Chaque génération d’agriculteurs doit composer avec le manque de relève et constamment s’adapter pour réussir dans le milieu. L’année 2019 a été particulièrement mouvementée pour l’industrie au Québec.
La question se pose toujours: les agriculteurs ont-ils encore un avenir au Québec? Les avis sont partagés. Éleveur de bisons depuis huit ans à La Terre des Bisons à Rawdon, dans Lanaudière, Jean-Philippe de Montigny est optimiste : « Oui, il y a un avenir pour les agriculteurs. Cependant, le métier va se modifier au fil du temps. On a besoin de nourriture, d’aliments [plus naturels]. Il faut changer nos habitudes de consommation. » En revanche, c’est le manque de relève qui lui fait le plus mal, compte tenu de la charge de travail qui ne fait qu’augmenter. C’est une réalité vécue par un bon nombre de fermiers.
L’horticulteur Raïs Zaidi, alias le « le Pirate Vert », s’est plutôt tourné vers l’agriculture urbaine, c’est-à-dire une agriculture pratiquée en ville qui se veut plus écologique et qui sert à nourrir seulement ceux qui la pratiquent. Pour lui, il s’agit d’une alternative intéressante à l’agriculture dite traditionnelle, qui consiste à produire des aliments en quantité, souvent par l’usage de produits chimiques. Bien qu’il produise moins de fruits et de légumes qu’une grande ferme familiale traditionnelle, il ne chôme pas et nourrit adéquatement sa famille, sans difficultés financières. M. Zaidi s’implique au sein de plusieurs projets liés à l’agriculture urbaine dans le but de faire connaître ses avantages à un plus grand nombre de personnes.
Une pénurie contestée
Selon Jean-Philippe de Montigny, cette pénurie de main-d’œuvre en agriculture ne date pas d’hier. « Posséder une entreprise agricole est très prenant, ça demande beaucoup de temps, d’énergie et d’argent pour assurer la rentabilité de celle-ci », explique l’agriculteur. Pour ces raisons, les jeunes délaissent graduellement ce mode de vie depuis plusieurs années.
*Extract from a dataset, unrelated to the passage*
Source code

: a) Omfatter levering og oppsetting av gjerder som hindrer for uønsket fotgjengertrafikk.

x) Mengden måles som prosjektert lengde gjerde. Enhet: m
Cependant, pour le professeur de la Faculté des sciences de l’agriculture et de l’alimentation à l’Université Laval, Dany Cinq-Mars, le manque de relève n’est pas préoccupant. « Nous avons des nombres plus importants d’étudiants en agriculture malgré un creux démographique de naissances, ces années-ci. Au contraire, les jeunes sont de plus en plus intéressés », affirme-t-il.
Pourtant, avec le nouveau Guide alimentaire canadien, cette profession en prend pour son rhume cette année. Auparavant, le Guide laissait une place de choix aux produits laitiers, qui sont désormais inclus dans la catégorie des produits protéinés. Les producteurs laitiers craignent une baisse de consommation du lait. Selon M. de Montigny, on peut revaloriser cette profession en en parlant plus, en faisant de la publicité ou en montrant les beaux côtés, comme le fait de travailler en nature. « Le Pirate Vert », quant à lui, pense qu’il faut se rapprocher des consommateurs : « il faut travailler avec les citoyens au lieu des organismes et des instances politiques. De cette façon, les agriculteurs ont plus de chance de se faire entendre. [...] Mais on est sur la bonne voie actuellement. »
Les femmes sous-représentées
Autre constat préoccupant: la majorité des agriculteurs sont des hommes. Même s’il s’agit d’une profession traditionnellement masculine, cette tendance change graduellement. Florence Paradis, qui termine la technique en production horticole et de l’environnement volet grandes cultures et cultures maraîchères à l’Institut de technologie agroalimentaire (ITA), à Saint-Hyacinthe, en témoigne : « En tant que femme, il est évident que je me démarque dans le domaine agricole. Pour être prise au sérieux dans le milieu de l’agriculture, une femme se doit de posséder une multitude d’expériences y étant reliées ou une expertise qui ne peut être remise en question. » Sa collègue Véronique Bélanger n’est pas du même avis et croit plutôt que seule la passion importe : « Non, je suis une passionnée comme tous ceux qui décident de faire de l’agriculture leur métier, leur mode de vie. »
Bref, la majorité des intervenants interrogés s’entendent tous sur un point : il y a encore place à l’agriculture au Québec.